_Exercise:_ Scan the entries below. Report each line where the string "其定义了" occurs.

_Task material:_
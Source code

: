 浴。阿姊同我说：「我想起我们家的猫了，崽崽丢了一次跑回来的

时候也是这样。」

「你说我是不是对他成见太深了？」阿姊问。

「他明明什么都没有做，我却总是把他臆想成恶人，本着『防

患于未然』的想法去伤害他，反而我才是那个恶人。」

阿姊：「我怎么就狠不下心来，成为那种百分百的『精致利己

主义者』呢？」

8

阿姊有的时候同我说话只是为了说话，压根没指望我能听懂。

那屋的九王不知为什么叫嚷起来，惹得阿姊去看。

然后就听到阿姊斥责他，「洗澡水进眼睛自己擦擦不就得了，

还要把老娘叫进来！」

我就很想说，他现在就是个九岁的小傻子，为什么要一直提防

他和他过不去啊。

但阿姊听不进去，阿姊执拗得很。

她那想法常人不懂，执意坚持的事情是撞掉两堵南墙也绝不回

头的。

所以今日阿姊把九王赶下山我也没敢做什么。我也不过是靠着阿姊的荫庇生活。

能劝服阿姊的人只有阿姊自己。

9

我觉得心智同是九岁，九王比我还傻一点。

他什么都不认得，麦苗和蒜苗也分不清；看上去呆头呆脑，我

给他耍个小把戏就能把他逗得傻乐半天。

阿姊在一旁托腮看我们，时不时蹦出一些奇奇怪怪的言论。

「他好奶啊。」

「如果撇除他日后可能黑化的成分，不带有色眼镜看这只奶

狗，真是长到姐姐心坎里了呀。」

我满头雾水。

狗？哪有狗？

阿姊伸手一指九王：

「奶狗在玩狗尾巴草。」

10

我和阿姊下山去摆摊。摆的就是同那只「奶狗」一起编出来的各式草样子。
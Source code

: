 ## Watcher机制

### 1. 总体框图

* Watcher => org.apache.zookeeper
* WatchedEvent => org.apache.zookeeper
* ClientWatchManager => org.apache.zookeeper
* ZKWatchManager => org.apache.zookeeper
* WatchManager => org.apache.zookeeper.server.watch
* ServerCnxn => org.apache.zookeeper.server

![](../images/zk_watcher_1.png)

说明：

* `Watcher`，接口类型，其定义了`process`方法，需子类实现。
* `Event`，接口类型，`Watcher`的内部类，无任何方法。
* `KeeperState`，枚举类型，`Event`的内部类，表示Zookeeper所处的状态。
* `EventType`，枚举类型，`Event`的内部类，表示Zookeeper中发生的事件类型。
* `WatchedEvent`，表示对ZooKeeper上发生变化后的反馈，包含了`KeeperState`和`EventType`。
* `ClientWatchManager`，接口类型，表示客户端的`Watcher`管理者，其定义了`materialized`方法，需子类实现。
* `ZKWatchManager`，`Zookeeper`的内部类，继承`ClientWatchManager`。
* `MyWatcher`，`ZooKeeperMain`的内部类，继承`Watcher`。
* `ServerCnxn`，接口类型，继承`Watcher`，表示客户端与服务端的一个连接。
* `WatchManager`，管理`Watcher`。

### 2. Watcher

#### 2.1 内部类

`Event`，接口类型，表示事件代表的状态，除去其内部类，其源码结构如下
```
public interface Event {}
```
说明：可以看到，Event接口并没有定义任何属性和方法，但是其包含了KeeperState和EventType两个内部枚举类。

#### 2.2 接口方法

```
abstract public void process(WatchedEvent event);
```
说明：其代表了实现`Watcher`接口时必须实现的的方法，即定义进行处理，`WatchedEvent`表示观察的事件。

_Expected output:_
* `Watcher`，接口类型，其定义了`process`方法，需子类实现。
* `ClientWatchManager`，接口类型，表示客户端的`Watcher`管理者，其定义了`materialized`方法，需子类实现。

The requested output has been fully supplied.